• **TASK INSTRUCTIONS**: For the records below, count the lines containing the word "typename" and reply with the number alone.

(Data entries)
★ ★ ★ ★ ★
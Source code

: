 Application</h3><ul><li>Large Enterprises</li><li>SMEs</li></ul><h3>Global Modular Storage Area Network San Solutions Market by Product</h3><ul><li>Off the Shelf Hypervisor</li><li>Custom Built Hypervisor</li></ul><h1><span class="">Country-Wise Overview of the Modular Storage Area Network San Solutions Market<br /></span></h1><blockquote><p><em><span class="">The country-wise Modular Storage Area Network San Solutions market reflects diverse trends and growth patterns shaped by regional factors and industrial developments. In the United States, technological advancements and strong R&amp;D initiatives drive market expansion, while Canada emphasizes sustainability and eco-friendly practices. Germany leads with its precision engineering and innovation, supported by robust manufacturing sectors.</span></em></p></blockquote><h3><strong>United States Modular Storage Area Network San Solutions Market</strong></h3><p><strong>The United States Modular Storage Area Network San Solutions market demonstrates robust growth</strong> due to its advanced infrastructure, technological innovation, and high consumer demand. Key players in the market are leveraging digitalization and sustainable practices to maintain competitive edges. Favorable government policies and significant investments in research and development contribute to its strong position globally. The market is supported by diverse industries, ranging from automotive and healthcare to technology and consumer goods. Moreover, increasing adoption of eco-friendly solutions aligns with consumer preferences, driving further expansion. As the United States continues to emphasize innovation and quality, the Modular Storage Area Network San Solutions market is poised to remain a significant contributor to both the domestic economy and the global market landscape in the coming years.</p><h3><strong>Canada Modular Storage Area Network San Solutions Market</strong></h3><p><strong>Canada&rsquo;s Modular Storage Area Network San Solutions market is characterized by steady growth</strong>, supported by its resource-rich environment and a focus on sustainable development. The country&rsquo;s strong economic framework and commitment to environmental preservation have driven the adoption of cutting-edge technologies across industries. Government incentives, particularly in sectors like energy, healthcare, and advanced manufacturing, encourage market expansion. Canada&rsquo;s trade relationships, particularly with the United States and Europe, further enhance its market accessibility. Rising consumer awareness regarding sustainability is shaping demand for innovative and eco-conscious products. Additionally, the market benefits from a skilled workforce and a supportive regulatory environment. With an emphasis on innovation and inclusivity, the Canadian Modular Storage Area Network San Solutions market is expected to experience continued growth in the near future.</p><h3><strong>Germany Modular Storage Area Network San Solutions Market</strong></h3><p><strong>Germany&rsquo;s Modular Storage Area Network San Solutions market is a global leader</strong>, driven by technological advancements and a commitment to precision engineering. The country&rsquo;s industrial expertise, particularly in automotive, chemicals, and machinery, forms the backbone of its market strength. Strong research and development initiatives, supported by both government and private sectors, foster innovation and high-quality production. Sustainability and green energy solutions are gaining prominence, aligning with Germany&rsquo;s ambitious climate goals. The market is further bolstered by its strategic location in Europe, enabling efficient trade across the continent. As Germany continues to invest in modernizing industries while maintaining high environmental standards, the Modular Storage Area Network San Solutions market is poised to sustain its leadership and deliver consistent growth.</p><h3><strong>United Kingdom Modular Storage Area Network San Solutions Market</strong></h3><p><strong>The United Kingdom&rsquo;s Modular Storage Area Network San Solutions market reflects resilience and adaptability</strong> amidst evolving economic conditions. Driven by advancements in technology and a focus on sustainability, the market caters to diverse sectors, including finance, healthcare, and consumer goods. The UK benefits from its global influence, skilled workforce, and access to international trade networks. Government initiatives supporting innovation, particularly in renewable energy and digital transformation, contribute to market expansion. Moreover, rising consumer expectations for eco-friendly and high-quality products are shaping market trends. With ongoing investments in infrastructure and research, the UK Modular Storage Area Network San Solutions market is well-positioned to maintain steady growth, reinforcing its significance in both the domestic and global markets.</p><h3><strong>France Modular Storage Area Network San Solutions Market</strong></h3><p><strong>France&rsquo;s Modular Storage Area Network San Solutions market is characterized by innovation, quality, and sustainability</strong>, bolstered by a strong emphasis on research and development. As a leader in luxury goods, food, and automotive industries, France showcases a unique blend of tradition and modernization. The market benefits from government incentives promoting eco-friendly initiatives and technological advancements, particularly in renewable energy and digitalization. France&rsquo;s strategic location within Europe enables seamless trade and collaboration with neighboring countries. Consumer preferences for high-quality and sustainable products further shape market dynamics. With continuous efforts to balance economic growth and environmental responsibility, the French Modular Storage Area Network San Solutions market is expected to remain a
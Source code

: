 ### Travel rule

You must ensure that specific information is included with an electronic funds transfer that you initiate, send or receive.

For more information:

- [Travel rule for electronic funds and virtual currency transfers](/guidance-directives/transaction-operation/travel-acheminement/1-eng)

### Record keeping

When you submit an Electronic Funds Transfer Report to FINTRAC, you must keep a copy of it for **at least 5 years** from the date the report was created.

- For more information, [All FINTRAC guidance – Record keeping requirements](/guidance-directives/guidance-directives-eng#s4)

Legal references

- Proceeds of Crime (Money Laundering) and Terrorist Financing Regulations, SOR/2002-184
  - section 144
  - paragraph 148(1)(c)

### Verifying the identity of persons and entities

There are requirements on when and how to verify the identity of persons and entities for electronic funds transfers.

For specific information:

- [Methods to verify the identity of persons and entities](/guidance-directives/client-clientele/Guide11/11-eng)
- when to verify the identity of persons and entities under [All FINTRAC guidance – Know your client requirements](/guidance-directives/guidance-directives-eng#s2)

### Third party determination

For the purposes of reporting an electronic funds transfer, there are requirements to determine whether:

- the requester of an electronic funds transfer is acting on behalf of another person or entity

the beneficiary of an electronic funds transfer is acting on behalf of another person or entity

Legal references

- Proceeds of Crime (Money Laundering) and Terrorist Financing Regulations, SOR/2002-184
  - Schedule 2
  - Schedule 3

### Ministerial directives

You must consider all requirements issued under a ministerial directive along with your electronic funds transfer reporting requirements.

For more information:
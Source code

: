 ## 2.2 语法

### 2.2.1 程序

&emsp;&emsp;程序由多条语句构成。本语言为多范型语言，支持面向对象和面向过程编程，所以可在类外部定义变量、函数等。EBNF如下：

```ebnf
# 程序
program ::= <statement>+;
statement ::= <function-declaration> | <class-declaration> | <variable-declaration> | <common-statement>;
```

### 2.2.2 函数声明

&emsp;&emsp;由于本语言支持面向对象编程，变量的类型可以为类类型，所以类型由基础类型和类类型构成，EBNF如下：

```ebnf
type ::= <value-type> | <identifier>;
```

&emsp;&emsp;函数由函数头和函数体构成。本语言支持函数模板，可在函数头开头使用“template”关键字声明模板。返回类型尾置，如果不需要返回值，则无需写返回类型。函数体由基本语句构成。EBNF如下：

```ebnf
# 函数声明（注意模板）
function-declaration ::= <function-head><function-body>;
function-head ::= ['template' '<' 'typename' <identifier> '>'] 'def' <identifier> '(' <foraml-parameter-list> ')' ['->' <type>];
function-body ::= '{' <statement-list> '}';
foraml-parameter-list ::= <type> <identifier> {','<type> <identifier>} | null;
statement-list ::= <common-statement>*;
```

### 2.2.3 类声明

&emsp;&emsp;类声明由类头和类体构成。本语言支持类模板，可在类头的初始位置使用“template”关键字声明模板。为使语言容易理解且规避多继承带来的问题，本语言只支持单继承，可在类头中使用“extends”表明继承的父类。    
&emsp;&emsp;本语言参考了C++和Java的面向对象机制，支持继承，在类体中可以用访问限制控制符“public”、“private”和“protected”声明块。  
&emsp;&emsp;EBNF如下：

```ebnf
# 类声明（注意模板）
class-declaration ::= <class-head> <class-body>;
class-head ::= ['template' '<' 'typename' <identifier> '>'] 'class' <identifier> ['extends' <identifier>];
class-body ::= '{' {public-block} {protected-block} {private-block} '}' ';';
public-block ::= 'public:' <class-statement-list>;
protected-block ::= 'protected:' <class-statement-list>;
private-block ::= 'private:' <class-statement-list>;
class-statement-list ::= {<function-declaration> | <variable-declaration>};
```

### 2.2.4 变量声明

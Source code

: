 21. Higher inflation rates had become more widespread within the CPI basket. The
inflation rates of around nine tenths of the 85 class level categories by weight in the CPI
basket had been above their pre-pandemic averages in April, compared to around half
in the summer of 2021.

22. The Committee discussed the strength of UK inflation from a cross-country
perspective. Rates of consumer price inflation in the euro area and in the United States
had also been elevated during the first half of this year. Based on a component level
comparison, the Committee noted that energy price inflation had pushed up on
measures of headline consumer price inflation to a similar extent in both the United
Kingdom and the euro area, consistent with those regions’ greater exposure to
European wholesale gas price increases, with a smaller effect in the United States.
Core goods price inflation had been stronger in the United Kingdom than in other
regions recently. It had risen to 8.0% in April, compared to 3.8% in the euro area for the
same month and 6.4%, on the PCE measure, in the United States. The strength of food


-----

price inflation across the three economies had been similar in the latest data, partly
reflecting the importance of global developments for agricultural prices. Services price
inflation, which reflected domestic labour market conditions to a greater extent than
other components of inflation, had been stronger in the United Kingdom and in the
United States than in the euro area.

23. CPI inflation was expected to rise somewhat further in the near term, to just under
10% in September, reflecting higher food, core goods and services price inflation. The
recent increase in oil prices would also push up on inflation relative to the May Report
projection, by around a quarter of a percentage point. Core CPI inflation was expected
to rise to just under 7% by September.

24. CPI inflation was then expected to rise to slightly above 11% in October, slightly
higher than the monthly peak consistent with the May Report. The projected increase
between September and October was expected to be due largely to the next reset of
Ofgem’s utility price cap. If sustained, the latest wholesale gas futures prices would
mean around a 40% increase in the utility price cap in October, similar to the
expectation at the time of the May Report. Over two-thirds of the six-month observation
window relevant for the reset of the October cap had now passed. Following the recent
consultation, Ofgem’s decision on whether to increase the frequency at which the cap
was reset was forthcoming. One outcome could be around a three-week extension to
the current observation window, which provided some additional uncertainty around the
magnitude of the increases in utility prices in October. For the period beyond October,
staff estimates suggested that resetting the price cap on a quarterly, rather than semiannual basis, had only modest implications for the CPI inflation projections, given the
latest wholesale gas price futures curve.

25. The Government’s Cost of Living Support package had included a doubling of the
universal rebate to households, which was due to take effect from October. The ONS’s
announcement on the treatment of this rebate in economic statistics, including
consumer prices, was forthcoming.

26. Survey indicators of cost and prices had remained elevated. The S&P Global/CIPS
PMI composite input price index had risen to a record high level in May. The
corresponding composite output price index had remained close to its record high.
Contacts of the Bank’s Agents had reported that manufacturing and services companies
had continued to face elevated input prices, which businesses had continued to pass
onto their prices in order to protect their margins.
★ ★ ★ ★ ★
• **OUTPUT OF THE TASK**: 2